Severity of the attack

Before we discuss the attack, a few words to put it in context.

To be able to compare the security guarantees provided by different consensus protocols, the consensus literature usually benchmarks protocols under standard network models. Arguably the most basic model is that of a synchronous network, where the adversary can decide for each network message how long to delay its delivery, up to a maximum delay bound \Delta. Note that the synchronous model does not allow for network partitions or any other periods of asynchrony in which the maximum network delay could temporarily exceed \Delta. Another standard model that captures such periods of asynchrony is that of a partially (or eventually) synchronous network, where before an adversarially chosen global stabilization time \mathsf{GST} the adversary can delay network messages arbitrarily, while after \mathsf{GST} the adversary can delay messages only up to a maximum delay bound \Delta. Thus, before \mathsf{GST}, the network undergoes a period of asynchrony or network partition, and with \mathsf{GST} the network returns to its normal synchronous operation.

It is perhaps not surprising that consensus is easier in synchronous networks and harder in partially synchronous networks. (Note that synchronous networks are a special case of partially synchronous networks, with \mathsf{GST} = 0.) Indeed, there are provably secure consensus protocols for synchronous networks that tolerate up to 50\% adversarial validators, while provably secure consensus protocols for partially synchronous networks only tolerate up to 33\% adversarial validators. For a pedagogical example, check out Streamlet.

For our attack, we assume that an adversary has the following capabilities:
A) The adversary knows at what points in time honest validators execute the Gasper fork choice rule \mathsf{HLMD}(G) (see Algorithm 4.2 of Gasper).
B) The adversary is able to target a message (such as a proposed block or a vote) for delivery to an honest validator just before a certain point in time.
C) Honest validators cannot update each other arbitrarily quickly about messages they have just received.

Note that A) is given by design of Gasper which has predetermined points in time at which honest validators are supposed to cast their votes. Conditions B) and C) are satisfied in the two standard consensus-theoretic models we have discussed before, because the adversary can deliver its own messages without delay (providing B)) and it can delay messages exchanged between honest validators (providing C)). As a result, we can already conclude that Gasper is not secure even in the basic synchronous network model, and thus also not in the partially synchronous model (where the adversary is strictly more powerful).

It is up to everyone to judge for themselves whether they think an adversary might have the above capabilities in a global consensus mechanism such as Ethereum running over the Internet. Some might perhaps argue that it is unrealistic that the adversary has power over network message delays, as is assumed in standard models.

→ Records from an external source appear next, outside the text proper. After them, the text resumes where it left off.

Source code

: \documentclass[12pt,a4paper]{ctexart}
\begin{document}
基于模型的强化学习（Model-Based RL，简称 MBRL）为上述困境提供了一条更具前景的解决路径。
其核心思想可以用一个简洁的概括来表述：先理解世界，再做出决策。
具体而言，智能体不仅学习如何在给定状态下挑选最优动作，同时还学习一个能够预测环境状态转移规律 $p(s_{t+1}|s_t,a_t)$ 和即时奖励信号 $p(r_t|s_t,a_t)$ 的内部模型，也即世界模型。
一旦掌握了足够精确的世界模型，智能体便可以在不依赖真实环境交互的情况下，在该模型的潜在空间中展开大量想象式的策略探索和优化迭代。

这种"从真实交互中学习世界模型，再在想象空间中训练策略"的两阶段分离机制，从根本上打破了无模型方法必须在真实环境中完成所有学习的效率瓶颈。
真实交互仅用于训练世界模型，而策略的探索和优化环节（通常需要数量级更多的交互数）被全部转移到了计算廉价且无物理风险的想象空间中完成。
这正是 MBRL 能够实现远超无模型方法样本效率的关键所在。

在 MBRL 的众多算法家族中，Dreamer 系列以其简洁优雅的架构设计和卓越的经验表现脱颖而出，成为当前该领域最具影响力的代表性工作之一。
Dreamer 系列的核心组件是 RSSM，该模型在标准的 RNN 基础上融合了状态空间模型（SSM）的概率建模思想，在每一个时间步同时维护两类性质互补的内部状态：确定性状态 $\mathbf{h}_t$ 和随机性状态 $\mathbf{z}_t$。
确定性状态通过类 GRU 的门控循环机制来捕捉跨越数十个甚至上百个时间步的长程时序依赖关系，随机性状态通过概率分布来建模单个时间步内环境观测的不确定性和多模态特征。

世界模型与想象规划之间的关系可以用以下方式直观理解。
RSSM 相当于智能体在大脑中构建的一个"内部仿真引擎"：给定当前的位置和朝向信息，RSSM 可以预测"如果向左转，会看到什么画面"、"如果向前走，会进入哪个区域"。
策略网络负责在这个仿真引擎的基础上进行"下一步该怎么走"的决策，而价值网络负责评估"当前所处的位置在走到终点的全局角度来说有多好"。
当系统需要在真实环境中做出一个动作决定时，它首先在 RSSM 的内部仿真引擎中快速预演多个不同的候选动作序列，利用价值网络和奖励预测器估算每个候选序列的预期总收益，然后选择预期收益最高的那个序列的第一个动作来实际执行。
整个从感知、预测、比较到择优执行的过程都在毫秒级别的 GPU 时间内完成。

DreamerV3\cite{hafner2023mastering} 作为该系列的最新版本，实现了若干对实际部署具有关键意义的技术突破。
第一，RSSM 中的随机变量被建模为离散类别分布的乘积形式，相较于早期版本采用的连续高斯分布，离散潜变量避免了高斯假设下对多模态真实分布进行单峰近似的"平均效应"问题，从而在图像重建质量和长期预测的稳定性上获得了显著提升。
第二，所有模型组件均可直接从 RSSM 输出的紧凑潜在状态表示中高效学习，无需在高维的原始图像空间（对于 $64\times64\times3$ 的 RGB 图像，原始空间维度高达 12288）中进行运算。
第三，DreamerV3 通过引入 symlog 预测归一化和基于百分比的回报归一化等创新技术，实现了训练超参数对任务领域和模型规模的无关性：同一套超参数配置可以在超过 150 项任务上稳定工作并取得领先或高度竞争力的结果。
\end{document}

To this we remark threefold:

  • Since we do not know what exact capabilities an adversary might have, why not err on the side of caution and design protocols for pessimistic worst-case scenarios?
  • In particular since we have protocols that are secure even under these pessimistic scenarios, why settle for anything short of that?
  • Finally, any real system will have plenty of ‘imperfections’ which bring even more uncertainty about the adversary’s capabilities. For instance, network communication is neither point-to-point nor broadcast but a peer-to-peer gossip network – what additional influence over the message delay might this provide for the adversary? Some of such imperfections can be lumped into a pessimistic worst-case model.

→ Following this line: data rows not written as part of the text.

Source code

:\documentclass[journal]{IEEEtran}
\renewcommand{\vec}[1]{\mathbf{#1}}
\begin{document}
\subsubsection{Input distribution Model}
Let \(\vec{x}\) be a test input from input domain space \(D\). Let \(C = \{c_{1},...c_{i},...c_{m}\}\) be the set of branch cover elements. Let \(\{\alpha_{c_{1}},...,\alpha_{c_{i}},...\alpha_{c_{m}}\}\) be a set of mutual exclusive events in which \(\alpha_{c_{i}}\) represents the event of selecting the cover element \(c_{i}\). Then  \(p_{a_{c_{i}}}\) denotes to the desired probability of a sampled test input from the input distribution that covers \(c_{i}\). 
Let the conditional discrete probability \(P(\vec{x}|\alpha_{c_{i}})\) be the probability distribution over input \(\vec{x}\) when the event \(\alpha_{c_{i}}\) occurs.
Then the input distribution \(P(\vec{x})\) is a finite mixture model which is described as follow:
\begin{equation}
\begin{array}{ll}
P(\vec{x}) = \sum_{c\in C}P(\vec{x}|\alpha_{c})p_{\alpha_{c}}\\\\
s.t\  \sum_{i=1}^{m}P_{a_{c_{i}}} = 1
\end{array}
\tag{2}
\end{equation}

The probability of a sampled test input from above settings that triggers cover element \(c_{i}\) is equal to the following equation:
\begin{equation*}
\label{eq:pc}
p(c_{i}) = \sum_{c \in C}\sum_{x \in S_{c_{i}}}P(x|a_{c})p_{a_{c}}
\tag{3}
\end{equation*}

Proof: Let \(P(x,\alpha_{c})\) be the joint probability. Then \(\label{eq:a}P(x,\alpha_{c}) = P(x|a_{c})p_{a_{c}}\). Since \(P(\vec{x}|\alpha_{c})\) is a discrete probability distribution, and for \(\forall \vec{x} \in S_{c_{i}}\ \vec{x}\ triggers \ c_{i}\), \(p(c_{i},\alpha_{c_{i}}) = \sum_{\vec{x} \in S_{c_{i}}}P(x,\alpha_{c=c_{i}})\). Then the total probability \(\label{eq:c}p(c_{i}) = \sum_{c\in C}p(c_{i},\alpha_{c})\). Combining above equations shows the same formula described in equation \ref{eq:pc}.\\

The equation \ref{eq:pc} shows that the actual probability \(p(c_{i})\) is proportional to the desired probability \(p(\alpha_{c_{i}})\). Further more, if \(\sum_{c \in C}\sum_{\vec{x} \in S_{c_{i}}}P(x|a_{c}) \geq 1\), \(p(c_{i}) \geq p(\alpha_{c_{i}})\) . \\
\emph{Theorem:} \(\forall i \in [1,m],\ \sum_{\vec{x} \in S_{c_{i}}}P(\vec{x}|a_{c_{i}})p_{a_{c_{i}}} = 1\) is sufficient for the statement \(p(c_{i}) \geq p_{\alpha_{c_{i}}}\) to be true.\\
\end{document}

Personally, we think that protocols should be evaluated in standard consensus-theoretic models (such as under synchrony or partial synchrony) to avoid making overly specific assumptions about the adversary’s capabilities and running the risk of underestimating the adversary, and to enable a fair evaluation of different protocols.

Overview of the attack

Now to the attack. Gasper is a vote-based proof-of-stake protocol which combines Casper FFG with a committee-based blockchain block proposal mechanism where the fork
is chosen using the ‘greedy heaviest observed sub-tree’ (GHOST) rule under the ‘latest message driven’ (LMD) paradigm, i.e., taking into consideration only the most recent vote per validator. A Gasper vote consists of two parts, a GHOST vote and a Casper FFG vote. While details of Gasper preclude the vanilla bouncing attack (cf. here, here, and here) on the Casper FFG layer, Gasper is vulnerable to a similar balancing attack on the GHOST layer.

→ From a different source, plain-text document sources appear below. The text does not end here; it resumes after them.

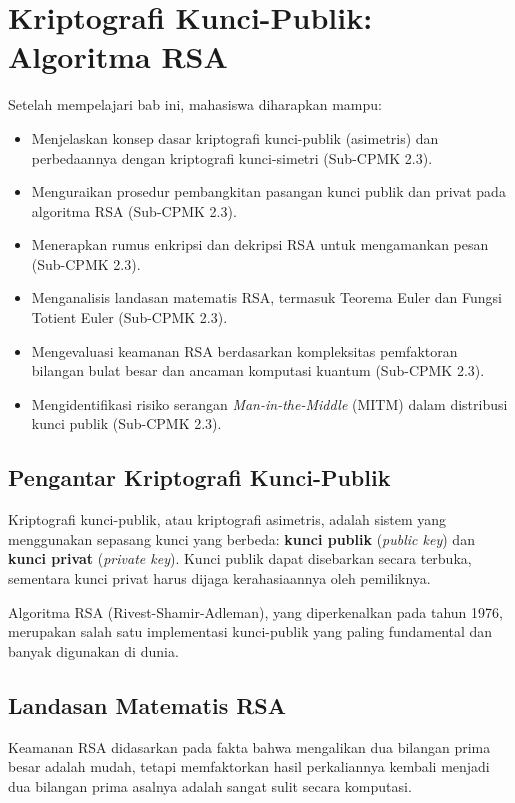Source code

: \documentclass[../main.tex]{subfiles}
\begin{document}
\chapter{Kriptografi Kunci-Publik: Algoritma RSA}

\begin{learningoutcome}
Setelah mempelajari bab ini, mahasiswa diharapkan mampu:
\begin{itemize}
    \item Menjelaskan konsep dasar kriptografi kunci-publik (asimetris) dan perbedaannya dengan kriptografi kunci-simetri (Sub-CPMK 2.3).
    \item Menguraikan prosedur pembangkitan pasangan kunci publik dan privat pada algoritma RSA (Sub-CPMK 2.3).
    \item Menerapkan rumus enkripsi dan dekripsi RSA untuk mengamankan pesan (Sub-CPMK 2.3).
    \item Menganalisis landasan matematis RSA, termasuk Teorema Euler dan Fungsi Totient Euler (Sub-CPMK 2.3).
    \item Mengevaluasi keamanan RSA berdasarkan kompleksitas pemfaktoran bilangan bulat besar dan ancaman komputasi kuantum (Sub-CPMK 2.3).
    \item Mengidentifikasi risiko serangan \textit{Man-in-the-Middle} (MITM) dalam distribusi kunci publik (Sub-CPMK 2.3).
\end{itemize}
\end{learningoutcome}

\section{Pengantar Kriptografi Kunci-Publik}
Kriptografi kunci-publik, atau kriptografi asimetris, adalah sistem yang menggunakan sepasang kunci yang berbeda: \textbf{kunci publik} (\textit{public key}) dan \textbf{kunci privat} (\textit{private key}). Kunci publik dapat disebarkan secara terbuka, sementara kunci privat harus dijaga kerahasiaannya oleh pemiliknya.

Algoritma RSA (Rivest-Shamir-Adleman), yang diperkenalkan pada tahun 1976, merupakan salah satu implementasi kunci-publik yang paling fundamental dan banyak digunakan di dunia.

\section{Landasan Matematis RSA}
Keamanan RSA didasarkan pada fakta bahwa mengalikan dua bilangan prima besar adalah mudah, tetapi memfaktorkan hasil perkaliannya kembali menjadi dua bilangan prima asalnya adalah sangat sulit secara komputasi.
\end{document}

Recall that Gasper is run with C slots per epoch. For simplicity, let C divide n so that every slot has a committee of size n/C. For each epoch, a random permutation of all n validators assigns validators to slots’ committees and designates a proposer per slot. Per slot, the proposer produces a new block extending the tip determined by the fork choice rule \mathsf{HLMD}(G) executed in local view G (see Algorithm 4.2 of Gasper). Then, each validator of the slot’s committee decides what block to vote for using \mathsf{HLMD}(G) in local view G.

For the Casper FFG layer, a block can only become finalized if two-thirds of validators vote for it. The adversary in our attack aims to keep honest validators split between two options (‘left’ and ‘right’ chain, see Figure 1 for an overview of the attack) indefinitely, so that neither option ever gets two-thirds votes and thus no block ever gets finalized.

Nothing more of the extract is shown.